**SUPPLIED MATERIAL:**
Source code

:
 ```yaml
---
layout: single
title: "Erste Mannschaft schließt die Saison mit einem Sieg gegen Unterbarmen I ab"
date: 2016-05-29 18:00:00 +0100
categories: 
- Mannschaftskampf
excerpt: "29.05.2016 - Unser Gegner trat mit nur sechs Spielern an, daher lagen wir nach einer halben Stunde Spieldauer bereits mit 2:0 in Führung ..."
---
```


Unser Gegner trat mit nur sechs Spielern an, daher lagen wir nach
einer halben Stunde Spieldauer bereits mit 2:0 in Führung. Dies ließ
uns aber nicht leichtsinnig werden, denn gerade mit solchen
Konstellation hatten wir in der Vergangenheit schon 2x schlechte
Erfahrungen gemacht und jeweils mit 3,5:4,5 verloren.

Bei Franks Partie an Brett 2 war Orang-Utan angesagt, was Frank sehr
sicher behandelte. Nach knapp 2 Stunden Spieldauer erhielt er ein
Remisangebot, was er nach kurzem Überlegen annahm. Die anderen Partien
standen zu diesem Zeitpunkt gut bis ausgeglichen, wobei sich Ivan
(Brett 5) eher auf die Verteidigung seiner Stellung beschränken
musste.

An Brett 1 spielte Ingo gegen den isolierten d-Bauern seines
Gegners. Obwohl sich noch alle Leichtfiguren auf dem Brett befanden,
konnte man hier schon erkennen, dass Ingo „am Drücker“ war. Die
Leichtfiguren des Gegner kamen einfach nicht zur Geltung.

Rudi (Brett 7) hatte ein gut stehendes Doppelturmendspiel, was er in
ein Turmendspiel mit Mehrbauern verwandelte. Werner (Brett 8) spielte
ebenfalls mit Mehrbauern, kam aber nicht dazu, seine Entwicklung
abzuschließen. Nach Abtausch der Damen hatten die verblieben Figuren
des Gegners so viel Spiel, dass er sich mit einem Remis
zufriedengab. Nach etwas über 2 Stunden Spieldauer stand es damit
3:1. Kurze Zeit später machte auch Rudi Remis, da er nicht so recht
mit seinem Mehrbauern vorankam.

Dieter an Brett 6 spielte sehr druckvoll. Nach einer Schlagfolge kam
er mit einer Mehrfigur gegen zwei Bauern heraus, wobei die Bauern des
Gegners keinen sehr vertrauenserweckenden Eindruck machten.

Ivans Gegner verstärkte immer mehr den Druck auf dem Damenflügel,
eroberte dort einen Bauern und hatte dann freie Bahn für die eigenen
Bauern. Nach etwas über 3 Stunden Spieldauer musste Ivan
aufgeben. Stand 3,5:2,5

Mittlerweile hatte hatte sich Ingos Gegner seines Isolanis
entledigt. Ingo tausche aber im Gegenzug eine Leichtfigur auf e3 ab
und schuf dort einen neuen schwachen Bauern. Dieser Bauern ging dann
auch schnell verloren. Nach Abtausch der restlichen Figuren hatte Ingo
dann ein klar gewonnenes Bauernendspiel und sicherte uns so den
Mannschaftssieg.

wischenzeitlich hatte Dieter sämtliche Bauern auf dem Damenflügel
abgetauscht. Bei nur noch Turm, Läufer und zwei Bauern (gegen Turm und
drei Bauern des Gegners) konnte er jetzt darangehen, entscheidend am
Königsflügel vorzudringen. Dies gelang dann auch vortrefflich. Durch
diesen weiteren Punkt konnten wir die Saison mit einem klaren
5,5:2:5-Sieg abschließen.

**ACTIVITY:**
Nothing but the lines from the one containing "abgetauscht. Bei nur" to the end of the records above should appear, each copied exactly.

**SOLUTION:**
abgetauscht. Bei nur noch Turm, Läufer und zwei Bauern (gegen Turm und
drei Bauern des Gegners) konnte er jetzt darangehen, entscheidend am
Königsflügel vorzudringen. Dies gelang dann auch vortrefflich. Durch
diesen weiteren Punkt konnten wir die Saison mit einem klaren
5,5:2:5-Sieg abschließen.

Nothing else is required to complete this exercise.